Exercise instructions: Lines in the entries below where the word "procedimento" shows up should each be copied.

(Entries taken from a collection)
>>>>

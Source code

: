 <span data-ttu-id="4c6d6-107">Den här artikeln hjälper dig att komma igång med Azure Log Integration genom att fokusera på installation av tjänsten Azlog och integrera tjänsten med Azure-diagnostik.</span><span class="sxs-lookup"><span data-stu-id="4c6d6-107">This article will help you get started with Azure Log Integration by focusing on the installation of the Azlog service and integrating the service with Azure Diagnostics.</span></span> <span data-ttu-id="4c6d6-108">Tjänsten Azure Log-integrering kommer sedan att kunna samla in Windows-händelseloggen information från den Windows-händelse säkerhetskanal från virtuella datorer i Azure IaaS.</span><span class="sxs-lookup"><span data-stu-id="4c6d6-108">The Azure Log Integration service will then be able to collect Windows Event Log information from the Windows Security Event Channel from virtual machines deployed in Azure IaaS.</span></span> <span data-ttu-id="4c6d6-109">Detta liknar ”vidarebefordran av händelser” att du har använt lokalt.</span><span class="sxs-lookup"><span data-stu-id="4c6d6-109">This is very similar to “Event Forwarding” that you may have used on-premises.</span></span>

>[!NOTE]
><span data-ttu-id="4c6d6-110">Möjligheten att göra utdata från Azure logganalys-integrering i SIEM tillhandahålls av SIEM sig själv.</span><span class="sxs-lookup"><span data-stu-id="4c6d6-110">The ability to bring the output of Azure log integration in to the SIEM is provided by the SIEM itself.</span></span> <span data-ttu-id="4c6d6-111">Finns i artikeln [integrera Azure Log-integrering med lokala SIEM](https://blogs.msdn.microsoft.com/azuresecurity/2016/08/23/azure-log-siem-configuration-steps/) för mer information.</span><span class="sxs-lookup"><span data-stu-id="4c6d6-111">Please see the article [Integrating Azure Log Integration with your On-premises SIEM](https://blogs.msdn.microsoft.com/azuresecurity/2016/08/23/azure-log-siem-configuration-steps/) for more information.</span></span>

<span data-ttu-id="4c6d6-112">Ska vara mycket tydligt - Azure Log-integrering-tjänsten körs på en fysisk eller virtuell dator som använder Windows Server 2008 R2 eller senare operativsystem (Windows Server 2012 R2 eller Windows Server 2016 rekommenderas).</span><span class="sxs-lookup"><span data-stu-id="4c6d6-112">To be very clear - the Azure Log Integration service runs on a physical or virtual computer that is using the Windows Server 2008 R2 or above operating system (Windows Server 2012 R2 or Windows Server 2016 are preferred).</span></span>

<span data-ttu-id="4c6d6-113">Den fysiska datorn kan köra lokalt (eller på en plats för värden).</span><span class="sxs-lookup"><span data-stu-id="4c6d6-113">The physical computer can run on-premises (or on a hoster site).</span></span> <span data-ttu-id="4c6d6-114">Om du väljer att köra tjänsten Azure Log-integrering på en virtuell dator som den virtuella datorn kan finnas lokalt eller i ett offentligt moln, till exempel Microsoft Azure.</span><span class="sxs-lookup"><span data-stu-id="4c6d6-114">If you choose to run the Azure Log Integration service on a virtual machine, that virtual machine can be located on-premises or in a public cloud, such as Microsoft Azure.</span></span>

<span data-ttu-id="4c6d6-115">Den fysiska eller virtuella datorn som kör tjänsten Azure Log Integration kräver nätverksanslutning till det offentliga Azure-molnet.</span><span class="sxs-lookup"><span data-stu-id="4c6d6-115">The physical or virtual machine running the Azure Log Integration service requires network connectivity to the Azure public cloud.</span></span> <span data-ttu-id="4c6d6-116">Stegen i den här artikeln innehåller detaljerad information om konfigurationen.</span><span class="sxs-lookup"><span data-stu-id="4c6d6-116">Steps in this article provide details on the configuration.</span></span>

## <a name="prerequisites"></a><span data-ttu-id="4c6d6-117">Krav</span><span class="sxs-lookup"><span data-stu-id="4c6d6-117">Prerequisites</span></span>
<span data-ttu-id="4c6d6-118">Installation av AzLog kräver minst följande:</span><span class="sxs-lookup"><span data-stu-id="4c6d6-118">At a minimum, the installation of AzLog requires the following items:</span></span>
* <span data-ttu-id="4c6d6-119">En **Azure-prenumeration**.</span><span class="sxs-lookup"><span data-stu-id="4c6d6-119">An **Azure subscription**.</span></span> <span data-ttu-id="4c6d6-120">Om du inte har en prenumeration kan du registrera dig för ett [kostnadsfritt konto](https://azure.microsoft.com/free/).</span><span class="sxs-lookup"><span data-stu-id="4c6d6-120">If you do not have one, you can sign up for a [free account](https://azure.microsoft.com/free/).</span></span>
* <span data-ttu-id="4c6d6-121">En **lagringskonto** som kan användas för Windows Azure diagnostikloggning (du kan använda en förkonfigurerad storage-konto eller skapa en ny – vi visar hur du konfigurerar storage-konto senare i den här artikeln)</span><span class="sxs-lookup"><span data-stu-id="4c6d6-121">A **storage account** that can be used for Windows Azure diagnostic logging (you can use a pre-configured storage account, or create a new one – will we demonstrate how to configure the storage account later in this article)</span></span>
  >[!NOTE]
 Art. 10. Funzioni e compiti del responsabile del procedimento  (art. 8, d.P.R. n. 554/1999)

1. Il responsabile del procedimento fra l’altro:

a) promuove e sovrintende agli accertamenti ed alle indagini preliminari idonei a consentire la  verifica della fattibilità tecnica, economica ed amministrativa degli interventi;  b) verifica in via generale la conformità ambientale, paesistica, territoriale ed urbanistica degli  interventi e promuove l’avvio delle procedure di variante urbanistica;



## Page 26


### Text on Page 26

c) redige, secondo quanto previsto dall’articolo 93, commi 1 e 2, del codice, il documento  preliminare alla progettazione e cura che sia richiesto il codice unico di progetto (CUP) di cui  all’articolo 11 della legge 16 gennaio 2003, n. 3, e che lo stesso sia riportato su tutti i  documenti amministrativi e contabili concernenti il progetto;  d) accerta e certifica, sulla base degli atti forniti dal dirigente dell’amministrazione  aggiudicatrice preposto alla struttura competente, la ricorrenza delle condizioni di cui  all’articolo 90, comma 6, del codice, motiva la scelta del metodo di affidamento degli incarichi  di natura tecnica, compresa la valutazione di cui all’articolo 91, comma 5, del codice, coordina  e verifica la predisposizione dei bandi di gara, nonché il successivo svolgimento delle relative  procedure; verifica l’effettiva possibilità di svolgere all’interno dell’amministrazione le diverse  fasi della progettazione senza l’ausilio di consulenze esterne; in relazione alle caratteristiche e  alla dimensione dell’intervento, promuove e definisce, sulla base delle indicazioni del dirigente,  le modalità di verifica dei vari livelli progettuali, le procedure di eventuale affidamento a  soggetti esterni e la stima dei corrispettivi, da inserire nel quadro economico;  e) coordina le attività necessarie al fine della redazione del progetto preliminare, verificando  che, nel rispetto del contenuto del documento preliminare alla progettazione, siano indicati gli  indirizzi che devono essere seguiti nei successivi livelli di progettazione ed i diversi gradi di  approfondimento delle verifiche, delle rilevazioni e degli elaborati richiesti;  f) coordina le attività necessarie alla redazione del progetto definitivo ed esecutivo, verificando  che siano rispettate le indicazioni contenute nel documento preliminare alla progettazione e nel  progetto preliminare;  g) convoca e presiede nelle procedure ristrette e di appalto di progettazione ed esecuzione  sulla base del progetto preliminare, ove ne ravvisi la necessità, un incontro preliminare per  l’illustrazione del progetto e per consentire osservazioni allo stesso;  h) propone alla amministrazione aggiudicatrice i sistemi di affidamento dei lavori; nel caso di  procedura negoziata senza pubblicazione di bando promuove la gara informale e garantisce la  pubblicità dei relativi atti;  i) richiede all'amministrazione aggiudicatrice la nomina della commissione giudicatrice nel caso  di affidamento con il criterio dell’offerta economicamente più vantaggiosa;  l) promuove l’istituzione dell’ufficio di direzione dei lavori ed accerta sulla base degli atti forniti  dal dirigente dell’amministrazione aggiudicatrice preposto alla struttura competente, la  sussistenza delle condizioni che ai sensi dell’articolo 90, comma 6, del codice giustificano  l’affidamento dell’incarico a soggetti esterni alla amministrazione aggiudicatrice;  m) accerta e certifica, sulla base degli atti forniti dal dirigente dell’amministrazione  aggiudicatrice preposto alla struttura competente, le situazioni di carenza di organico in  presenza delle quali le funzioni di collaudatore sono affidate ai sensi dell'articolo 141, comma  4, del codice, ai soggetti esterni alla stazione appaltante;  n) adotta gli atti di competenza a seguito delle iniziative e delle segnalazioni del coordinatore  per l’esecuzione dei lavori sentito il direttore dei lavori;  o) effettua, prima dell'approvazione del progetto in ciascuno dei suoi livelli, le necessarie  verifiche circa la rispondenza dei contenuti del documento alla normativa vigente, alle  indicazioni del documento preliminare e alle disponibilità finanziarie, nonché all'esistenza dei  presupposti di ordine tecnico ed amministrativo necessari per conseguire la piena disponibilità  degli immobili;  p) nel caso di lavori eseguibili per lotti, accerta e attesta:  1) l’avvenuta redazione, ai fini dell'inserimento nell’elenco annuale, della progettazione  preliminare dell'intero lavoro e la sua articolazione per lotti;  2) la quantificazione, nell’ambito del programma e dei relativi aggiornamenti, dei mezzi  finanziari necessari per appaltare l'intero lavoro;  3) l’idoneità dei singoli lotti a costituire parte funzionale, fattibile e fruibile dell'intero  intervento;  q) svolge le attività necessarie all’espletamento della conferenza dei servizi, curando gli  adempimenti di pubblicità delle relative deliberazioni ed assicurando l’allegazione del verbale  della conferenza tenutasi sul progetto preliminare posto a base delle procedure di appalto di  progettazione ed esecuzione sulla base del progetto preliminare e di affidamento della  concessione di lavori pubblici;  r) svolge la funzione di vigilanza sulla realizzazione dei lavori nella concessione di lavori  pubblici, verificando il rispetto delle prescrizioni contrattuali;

<<<<

Task response:
 Art. 10. Funzioni e compiti del responsabile del procedimento  (art. 8, d.P.R. n. 554/1999)
1. Il responsabile del procedimento fra l’altro:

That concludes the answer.